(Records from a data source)
○ ○ ○

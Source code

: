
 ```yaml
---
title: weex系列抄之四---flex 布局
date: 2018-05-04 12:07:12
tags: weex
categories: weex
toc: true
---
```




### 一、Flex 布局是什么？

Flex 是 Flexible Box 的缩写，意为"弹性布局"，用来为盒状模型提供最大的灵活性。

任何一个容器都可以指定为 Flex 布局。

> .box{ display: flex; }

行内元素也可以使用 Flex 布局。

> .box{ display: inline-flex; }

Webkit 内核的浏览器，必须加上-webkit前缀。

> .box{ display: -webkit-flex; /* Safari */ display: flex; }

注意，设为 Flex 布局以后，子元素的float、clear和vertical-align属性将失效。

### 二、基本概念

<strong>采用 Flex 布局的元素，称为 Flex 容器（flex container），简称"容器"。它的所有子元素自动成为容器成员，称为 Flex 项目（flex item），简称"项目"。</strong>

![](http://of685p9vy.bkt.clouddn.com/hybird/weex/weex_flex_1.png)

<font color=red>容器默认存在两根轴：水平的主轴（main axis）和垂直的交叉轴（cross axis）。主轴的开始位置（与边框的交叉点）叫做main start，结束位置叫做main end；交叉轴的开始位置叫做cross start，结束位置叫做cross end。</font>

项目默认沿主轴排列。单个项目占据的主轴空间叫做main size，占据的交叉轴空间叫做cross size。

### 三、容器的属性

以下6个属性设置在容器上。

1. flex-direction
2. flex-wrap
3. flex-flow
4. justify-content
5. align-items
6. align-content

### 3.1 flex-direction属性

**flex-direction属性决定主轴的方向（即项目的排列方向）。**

○ ○ ○

AIM OF THE EXERCISE: The answer is a portion of the data. Write out exactly the line with "Webkit 内核的浏览器，必须加上-webkit前缀。" and all lines after it.

ANSWER FOR THIS EXERCISE:
Webkit 内核的浏览器，必须加上-webkit前缀。

> .box{ display: -webkit-flex; /* Safari */ display: flex; }

注意，设为 Flex 布局以后，子元素的float、clear和vertical-align属性将失效。

### 二、基本概念

<strong>采用 Flex 布局的元素，称为 Flex 容器（flex container），简称"容器"。它的所有子元素自动成为容器成员，称为 Flex 项目（flex item），简称"项目"。</strong>

![](http://of685p9vy.bkt.clouddn.com/hybird/weex/weex_flex_1.png)

<font color=red>容器默认存在两根轴：水平的主轴（main axis）和垂直的交叉轴（cross axis）。主轴的开始位置（与边框的交叉点）叫做main start，结束位置叫做main end；交叉轴的开始位置叫做cross start，结束位置叫做cross end。</font>

项目默认沿主轴排列。单个项目占据的主轴空间叫做main size，占据的交叉轴空间叫做cross size。

### 三、容器的属性

以下6个属性设置在容器上。

1. flex-direction
2. flex-wrap
3. flex-flow
4. justify-content
5. align-items
6. align-content

### 3.1 flex-direction属性

**flex-direction属性决定主轴的方向（即项目的排列方向）。**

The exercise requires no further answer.